Uitspraak
1.Beoordeling van de ontvankelijkheid van het beroep in cassatie
Het beroep in cassatie moet daarom op grond van artikel 8:41, lid 6, Awb niet-ontvankelijk worden verklaard.
Hoge Raad
In deze zaak heeft de Hoge Raad op 9 april 2021 uitspraak gedaan in het beroep in cassatie van belanghebbende, [X] te [Z], tegen de Staatssecretaris van Financiën. Het beroep in cassatie was gericht tegen de uitspraak van de voorzieningenrechter van het Gerechtshof Arnhem-Leeuwarden van 14 juli 2020, waarin het verzoek van belanghebbende tot het treffen van een voorlopige voorziening werd behandeld, evenals het hoger beroep tegen een eerdere uitspraak van de Rechtbank Gelderland.
Belanghebbende had op 16 oktober 2020 verzocht om vrijstelling van griffierecht wegens betalingsonmacht. De griffier van de Hoge Raad heeft belanghebbende op 20 oktober 2020 verzocht om een formulier in te vullen en in te dienen, maar dit formulier is niet tijdig ingediend. Hierdoor heeft de griffier de heffing van griffierecht voortgezet. Op 11 november 2020 is belanghebbende gewezen op de verschuldigdheid van het griffierecht, met een termijn van vier weken voor betaling.
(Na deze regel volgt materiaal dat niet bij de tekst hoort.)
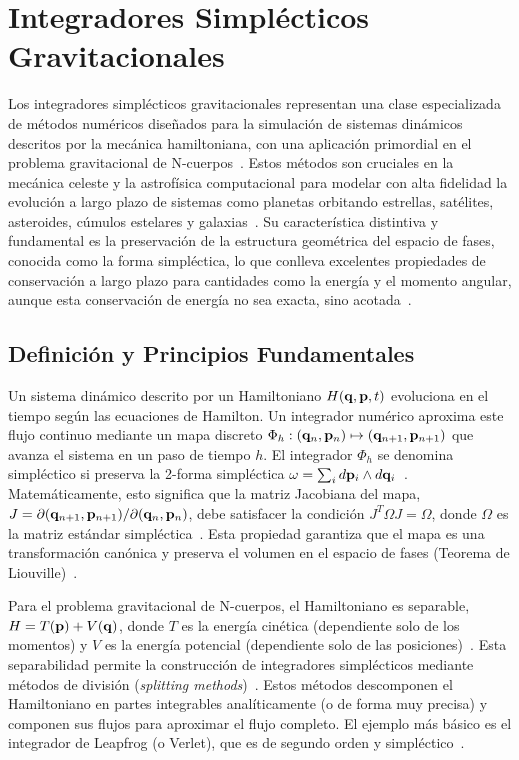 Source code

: \section[Integradores Simplécticos]{Integradores Simplécticos Gravitacionales}%
\label{sec:IntegradoresSimplecticos}

Los integradores simplécticos gravitacionales representan una clase especializada de métodos numéricos diseñados para la simulación de sistemas dinámicos descritos por la mecánica hamiltoniana, con una aplicación primordial en el problema gravitacional de N-cuerpos~\cite{wisdom1991, stuchi2002}. Estos métodos son cruciales en la mecánica celeste y la astrofísica computacional para modelar con alta fidelidad la evolución a largo plazo de sistemas como planetas orbitando estrellas, satélites, asteroides, cúmulos estelares y galaxias~\cite{wisdom1991, chin2005, hernandez2020}. Su característica distintiva y fundamental es la preservación de la estructura geométrica del espacio de fases, conocida como la forma simpléctica, lo que conlleva excelentes propiedades de conservación a largo plazo para cantidades como la energía y el momento angular, aunque esta conservación de energía no sea exacta, sino acotada~\cite{stuchi2002, farr2007, yoshida1993}.

\subsection{Definición y Principios Fundamentales}
Un sistema dinámico descrito por un Hamiltoniano \( H(\mathbf{q}, \mathbf{p}, t) \) evoluciona en el tiempo según las ecuaciones de Hamilton. Un integrador numérico aproxima este flujo continuo mediante un mapa discreto \(\Phi_h: (\mathbf{q}_n, \mathbf{p}_n) \mapsto (\mathbf{q}_{n+1}, \mathbf{p}_{n+1})\) que avanza el sistema en un paso de tiempo \(h\). El integrador \(\Phi_h\) se denomina simpléctico si preserva la 2-forma simpléctica \(\omega = \sum_i d\mathbf{p}_i \wedge d\mathbf{q}_i\)~\cite{stuchi2002, farr2007}. Matemáticamente, esto significa que la matriz Jacobiana del mapa, \( J = \partial(\mathbf{q}_{n+1}, \mathbf{p}_{n+1}) / \partial(\mathbf{q}_n, \mathbf{p}_n) \), debe satisfacer la condición \( J^T \Omega J = \Omega \), donde \(\Omega\) es la matriz estándar simpléctica~\cite{farr2007, yoshida1993}. Esta propiedad garantiza que el mapa es una transformación canónica y preserva el volumen en el espacio de fases (Teorema de Liouville)~\cite{wisdom1991, stuchi2002}.

Para el problema gravitacional de N-cuerpos, el Hamiltoniano es separable, \( H = T(\mathbf{p}) + V(\mathbf{q}) \), donde \( T \) es la energía cinética (dependiente solo de los momentos) y \( V \) es la energía potencial (dependiente solo de las posiciones)~\cite{chin2005, Hernandez2015}. Esta separabilidad permite la construcción de integradores simplécticos mediante métodos de división (\textit{splitting methods})~\cite{stuchi2002, chin2005}. Estos métodos descomponen el Hamiltoniano en partes integrables analíticamente (o de forma muy precisa) y componen sus flujos para aproximar el flujo completo. El ejemplo más básico es el integrador de Leapfrog (o Verlet), que es de segundo orden y simpléctico~\cite{stuchi2002, farr2007, Hernandez2015}.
Deze brief is afgeleverd, maar het griffierecht is niet voldaan.
De Hoge Raad heeft vervolgens vastgesteld dat belanghebbende op 15 december 2020 in het webportaal van de Hoge Raad heeft aangegeven waarom het griffierecht niet tijdig was betaald. De Hoge Raad oordeelt echter dat de aangevoerde redenen geen grond vormen voor het oordeel dat belanghebbende niet in verzuim is geweest. Op basis van artikel 8:41, lid 6, van de Algemene wet bestuursrecht (Awb) heeft de Hoge Raad het beroep in cassatie niet-ontvankelijk verklaard. De Hoge Raad heeft geen aanleiding gezien voor een veroordeling in de proceskosten. Dit arrest is gewezen door vice-president R.J. Koopman als voorzitter, en de raadsheren A.F.M.Q. Beukers-van Dooren en M.T. Boerlage, en is in het openbaar uitgesproken op 9 april 2021.